*** Entries shown Section Begins ***

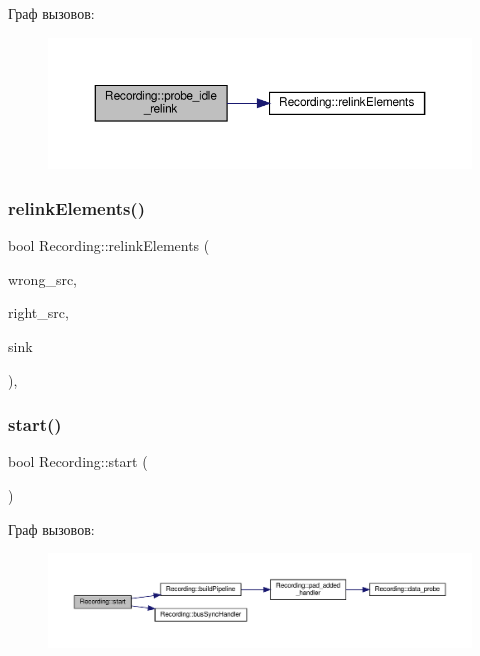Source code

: Граф вызовов\+:\nopagebreak
\begin{figure}[H]
\begin{center}
\leavevmode
\includegraphics[width=350pt]{class_recording_a489e974a8481fdc9b6161c96f59ece8e_cgraph}
\end{center}
\end{figure}
\mbox{\label{class_recording_a8cff139562008be79b2368c4a51d6ffe}} 
\subsubsection{\texorpdfstring{relink\+Elements()}{relinkElements()}}
{\footnotesize\ttfamily bool Recording\+::relink\+Elements (\begin{DoxyParamCaption}\item[{Gst\+Element $\ast$}]{wrong\+\_\+src,  }\item[{Gst\+Element $\ast$}]{right\+\_\+src,  }\item[{Gst\+Element $\ast$}]{sink }\end{DoxyParamCaption})\hspace{0.3cm}{\ttfamily [static]}, {\ttfamily [private]}}

\mbox{\label{class_recording_a6258253b296dfc518b4c64c8f7cb9969}} 
\subsubsection{\texorpdfstring{start()}{start()}}
{\footnotesize\ttfamily bool Recording\+::start (\begin{DoxyParamCaption}{ }\end{DoxyParamCaption})}

Граф вызовов\+:\nopagebreak
\begin{figure}[H]
\begin{center}
\leavevmode
\includegraphics[width=350pt]{class_recording_a6258253b296dfc518b4c64c8f7cb9969_cgraph}
\end{center}
\end{figure}
\mbox{\label{class_recording_a1a53044e56c8a6cf6de62a9c0a7f9ae8}}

*** Entries shown Section Ends ***

◆ Required action ◆
From the material above, copy everything exactly but the pictures.

◆ Problem solution ◆
Source code

: Граф вызовов\+:\nopagebreak
\begin{figure}[H]
\begin{center}
\leavevmode
\includegraphics[width=350pt]{class_recording_a489e974a8481fdc9b6161c96f59ece8e_cgraph}
\end{center}
\end{figure}
\mbox{\label{class_recording_a8cff139562008be79b2368c4a51d6ffe}} 
\subsubsection{\texorpdfstring{relink\+Elements()}{relinkElements()}}
{\footnotesize\ttfamily bool Recording\+::relink\+Elements (\begin{DoxyParamCaption}\item[{Gst\+Element $\ast$}]{wrong\+\_\+src,  }\item[{Gst\+Element $\ast$}]{right\+\_\+src,  }\item[{Gst\+Element $\ast$}]{sink }\end{DoxyParamCaption})\hspace{0.3cm}{\ttfamily [static]}, {\ttfamily [private]}}

\mbox{\label{class_recording_a6258253b296dfc518b4c64c8f7cb9969}} 
\subsubsection{\texorpdfstring{start()}{start()}}
{\footnotesize\ttfamily bool Recording\+::start (\begin{DoxyParamCaption}{ }\end{DoxyParamCaption})}

Граф вызовов\+:\nopagebreak
\begin{figure}[H]
\begin{center}
\leavevmode
\includegraphics[width=350pt]{class_recording_a6258253b296dfc518b4c64c8f7cb9969_cgraph}
\end{center}
\end{figure}
\mbox{\label{class_recording_a1a53044e56c8a6cf6de62a9c0a7f9ae8}}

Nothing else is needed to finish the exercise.